- Problem -
Only one stretch of the listing below is wanted: the line with "这也许是老生常谈，但却是冷酷" and all lines after it. Reproduce that stretch exactly.

- Given data -

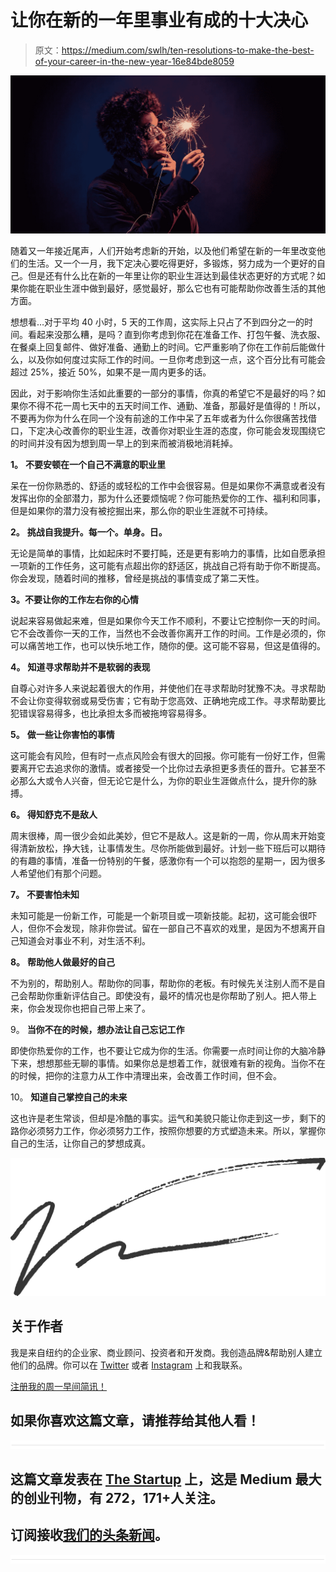 # 让你在新的一年里事业有成的十大决心

> 原文：<https://medium.com/swlh/ten-resolutions-to-make-the-best-of-your-career-in-the-new-year-16e84bde8059>

![](img/5e871b39d7a3eb55436db214cc83cfb2.png)

随着又一年接近尾声，人们开始考虑新的开始，以及他们希望在新的一年里改变他们的生活。又一个一月，我下定决心要吃得更好，多锻炼，努力成为一个更好的自己。但是还有什么比在新的一年里让你的职业生涯达到最佳状态更好的方式呢？如果你能在职业生涯中做到最好，感觉最好，那么它也有可能帮助你改善生活的其他方面。

想想看…对于平均 40 小时，5 天的工作周，这实际上只占了不到四分之一的时间。看起来没那么糟，是吗？直到你考虑到你花在准备工作、打包午餐、洗衣服、在餐桌上回复邮件、做好准备、通勤上的时间。它严重影响了你在工作前后能做什么，以及你如何度过实际工作的时间。一旦你考虑到这一点，这个百分比有可能会超过 25%，接近 50%，如果不是一周内更多的话。

因此，对于影响你生活如此重要的一部分的事情，你真的希望它不是最好的吗？如果你不得不花一周七天中的五天时间工作、通勤、准备，那最好是值得的！所以，不要再为你为什么在同一个没有前途的工作中呆了五年或者为什么你很痛苦找借口，下定决心改善你的职业生涯，改善你对职业生涯的态度，你可能会发现围绕它的时间并没有因为想到周一早上的到来而被消极地消耗掉。

**1。** **不要安顿在一个自己不满意的职业里**

呆在一份你熟悉的、舒适的或轻松的工作中会很容易。但是如果你不满意或者没有发挥出你的全部潜力，那为什么还要烦恼呢？你可能热爱你的工作、福利和同事，但是如果你的潜力没有被挖掘出来，那么你的职业生涯就不可持续。

**2。** **挑战自我提升。每一个。单身。日。**

无论是简单的事情，比如起床时不要打盹，还是更有影响力的事情，比如自愿承担一项新的工作任务，这可能有点超出你的舒适区，挑战自己将有助于你不断提高。你会发现，随着时间的推移，曾经是挑战的事情变成了第二天性。

**3。不要让你的工作左右你的心情**

说起来容易做起来难，但是如果你今天工作不顺利，不要让它控制你一天的时间。它不会改善你一天的工作，当然也不会改善你离开工作的时间。工作是必须的，你可以痛苦地工作，也可以快乐地工作，随你的便。这可能不容易，但这是值得的。

**4。** **知道寻求帮助并不是软弱的表现**

自尊心对许多人来说起着很大的作用，并使他们在寻求帮助时犹豫不决。寻求帮助不会让你变得软弱或易受伤害；它有助于您高效、正确地完成工作。寻求帮助要比犯错误容易得多，也比承担太多而被拖垮容易得多。

**5。** **做一些让你害怕的事情**

这可能会有风险，但有时一点点风险会有很大的回报。你可能有一份好工作，但需要离开它去追求你的激情。或者接受一个比你过去承担更多责任的晋升。它甚至不必那么大或令人兴奋，但无论它是什么，为你的职业生涯做点什么，提升你的脉搏。

**6。** **得知舒克不是敌人**

周末很棒，周一很少会如此美妙，但它不是敌人。这是新的一周，你从周末开始变得清新放松，挣大钱，让事情发生。尽你所能做到最好。计划一些下班后可以期待的有趣的事情，准备一份特别的午餐，感激你有一个可以抱怨的星期一，因为很多人希望他们有那个问题。

**7。** **不要害怕未知**

未知可能是一份新工作，可能是一个新项目或一项新技能。起初，这可能会很吓人，但你不会发现，除非你尝试。留在一部自己不喜欢的戏里，是因为不想离开自己知道会对事业不利，对生活不利。

**8。** **帮助他人做最好的自己**

不为别的，帮助别人。帮助你的同事，帮助你的老板。有时候先关注别人而不是自己会帮助你重新评估自己。即使没有，最坏的情况也是你帮助了别人。把人带上来，你会发现你也把自己带上来了。

9。 **当你不在的时候，想办法让自己忘记工作**

即使你热爱你的工作，也不要让它成为你的生活。你需要一点时间让你的大脑冷静下来，想想那些无聊的事情。如果你总是想着工作，就很难有新的视角。当你不在的时候，把你的注意力从工作中清理出来，会改善工作时间，但不会。

10。 **知道自己掌控自己的未来**

这也许是老生常谈，但却是冷酷的事实。运气和美貌只能让你走到这一步，剩下的路你必须努力工作，你必须努力工作，按照你想要的方式塑造未来。所以，掌握你自己的生活，让你自己的梦想成真。

![](img/385caab865cb5b0f5a9baf8cea00782e.png)

## 关于作者

我是来自纽约的企业家、商业顾问、投资者和开发商。我创造品牌&帮助别人建立他们的品牌。你可以在 [Twitter](http://twitter.com/vinnygaliano) 或者 [Instagram](http://instagram.com/vinnygaliano) 上和我联系。

[注册我的周一早间简讯！](http://vinnygaliano.com)

## 如果你喜欢这篇文章，请推荐给其他人看！

![](img/731acf26f5d44fdc58d99a6388fe935d.png)

## 这篇文章发表在 [The Startup](https://medium.com/swlh) 上，这是 Medium 最大的创业刊物，有 272，171+人关注。

## 订阅接收[我们的头条新闻](http://growthsupply.com/the-startup-newsletter/)。

![](img/731acf26f5d44fdc58d99a6388fe935d.png)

- Solution to this problem -
这也许是老生常谈，但却是冷酷的事实。运气和美貌只能让你走到这一步，剩下的路你必须努力工作，你必须努力工作，按照你想要的方式塑造未来。所以，掌握你自己的生活，让你自己的梦想成真。

![](img/385caab865cb5b0f5a9baf8cea00782e.png)

## 关于作者

我是来自纽约的企业家、商业顾问、投资者和开发商。我创造品牌&帮助别人建立他们的品牌。你可以在 [Twitter](http://twitter.com/vinnygaliano) 或者 [Instagram](http://instagram.com/vinnygaliano) 上和我联系。

[注册我的周一早间简讯！](http://vinnygaliano.com)

## 如果你喜欢这篇文章，请推荐给其他人看！

![](img/731acf26f5d44fdc58d99a6388fe935d.png)

## 这篇文章发表在 [The Startup](https://medium.com/swlh) 上，这是 Medium 最大的创业刊物，有 272，171+人关注。

## 订阅接收[我们的头条新闻](http://growthsupply.com/the-startup-newsletter/)。

![](img/731acf26f5d44fdc58d99a6388fe935d.png)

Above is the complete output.